= Rancho Pleyto =

Mexican land grant in California

Rancho Pleyto (also called Pleito) was a 13299 acre Mexican land grant in the Santa Lucia Range, in present-day southern Monterey County, California.

It was granted in 1845 by Governor Pío Pico to Antonio Chaves (Chávez). The grant extended along the San Antonio River southeast of present-day Jolon. Much of the grant is under water, inundated by the creation of the San Antonio Reservoir.

==History==
José Antonio Chávez, came to California in 1833 with Governor José Figueroa. He was tax collector at Monterey in 1843, and one of the prime movers in the movement against Manuel Micheltorena 1844. Chaves was the grantee of the eleven square league Rancho Cienega del Gabilan in 1843, and the three square league Rancho Pleyto in 1845. He took part as Lieutenant in various military operations in the Mexican–American War of 1846. He was sent by José Castro to John C. Frémont's camp at Gavilan Peak. Later he kidnapped Thomas O. Larkin and was second in command at the Battle of Natividad, where he was wounded. He returned to Mexico in 1848.

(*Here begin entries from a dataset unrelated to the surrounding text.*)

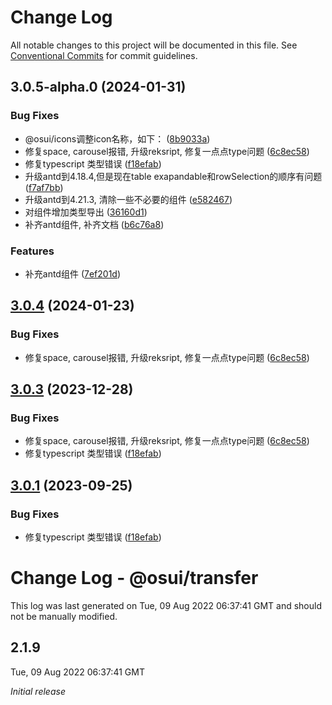 # Change Log

All notable changes to this project will be documented in this file.
See [Conventional Commits](https://conventionalcommits.org) for commit guidelines.

## 3.0.5-alpha.0 (2024-01-31)


### Bug Fixes

* @osui/icons调整icon名称，如下： ([8b9033a](https://gitee.com/gitee-fe/osui/tree/master/commits/8b9033af14f14ebae853692523739ca22c64123a))
* 修复space, carousel报错, 升级reksript, 修复一点点type问题 ([6c8ec58](https://gitee.com/gitee-fe/osui/tree/master/commits/6c8ec58c90fe5cc63ea6b332e6e443461d1285f2))
* 修复typescript 类型错误 ([f18efab](https://gitee.com/gitee-fe/osui/tree/master/commits/f18efab2a15a47cc163dceba128b521c5522063f))
* 升级antd到4.18.4,但是现在table exapandable和rowSelection的顺序有问题 ([f7af7bb](https://gitee.com/gitee-fe/osui/tree/master/commits/f7af7bbad5ed53099f4cc4c97c5852e631846616))
* 升级antd到4.21.3, 清除一些不必要的组件 ([e582467](https://gitee.com/gitee-fe/osui/tree/master/commits/e58246764a8309a964b86f26fa229242d9241173))
* 对组件增加类型导出 ([36160d1](https://gitee.com/gitee-fe/osui/tree/master/commits/36160d14e8fee068f34d363d529345d95cfbd39e))
* 补齐antd组件, 补齐文档 ([b6c76a8](https://gitee.com/gitee-fe/osui/tree/master/commits/b6c76a864b121479e151a97e926546f3370d0aed))


### Features

* 补充antd组件 ([7ef201d](https://gitee.com/gitee-fe/osui/tree/master/commits/7ef201df7efb9b3bbc0597fac45962c49c13533c))





## [3.0.4](https://gitee.com/gitee-fe/osui/tree/master/compare/v3.0.1...v3.0.4) (2024-01-23)


### Bug Fixes

* 修复space, carousel报错, 升级reksript, 修复一点点type问题 ([6c8ec58](https://gitee.com/gitee-fe/osui/tree/master/commits/6c8ec58c90fe5cc63ea6b332e6e443461d1285f2))





## [3.0.3](https://gitee.com/gitee-fe/osui/tree/master/compare/v2.1.8...v3.0.3) (2023-12-28)


### Bug Fixes

* 修复space, carousel报错, 升级reksript, 修复一点点type问题 ([6c8ec58](https://gitee.com/gitee-fe/osui/tree/master/commits/6c8ec58c90fe5cc63ea6b332e6e443461d1285f2))
* 修复typescript 类型错误 ([f18efab](https://gitee.com/gitee-fe/osui/tree/master/commits/f18efab2a15a47cc163dceba128b521c5522063f))





## [3.0.1](https://gitee.com/gitee-fe/osui/tree/master/compare/v2.1.8...v3.0.1) (2023-09-25)


### Bug Fixes

* 修复typescript 类型错误 ([f18efab](https://gitee.com/gitee-fe/osui/tree/master/commits/f18efab2a15a47cc163dceba128b521c5522063f))





# Change Log - @osui/transfer

This log was last generated on Tue, 09 Aug 2022 06:37:41 GMT and should not be manually modified.

## 2.1.9
Tue, 09 Aug 2022 06:37:41 GMT

_Initial release_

Thomas O. Larkin (1802-1858) bought Rancho Pleyto from Chaves. Larkin also bought Rancho Cienega del Gabilan from Chaves.

William S. Johnson and Preston K. Woodside came to California with Jonathan D. Stevenson's 1st Regiment of New York Volunteers, part of the American occupation army force that landed in California in 1847.

With the cession of California to the United States following the Mexican-American War, the 1848 Treaty of Guadalupe Hidalgo provided that the land grants would be honored. As required by the Land Act of 1851, a claim for Rancho Pleyto was filed with the Public Land Commission in 1852, and the grant was patented to William S. Johnson and Preston K. Woodside in 1872.

William Pinkerton (1843–1918) bought a large portion of Rancho Pleyto in 1868, and founded the town of Pleyto, which is now completely under water, inundated by the creation of Lake San Antonio.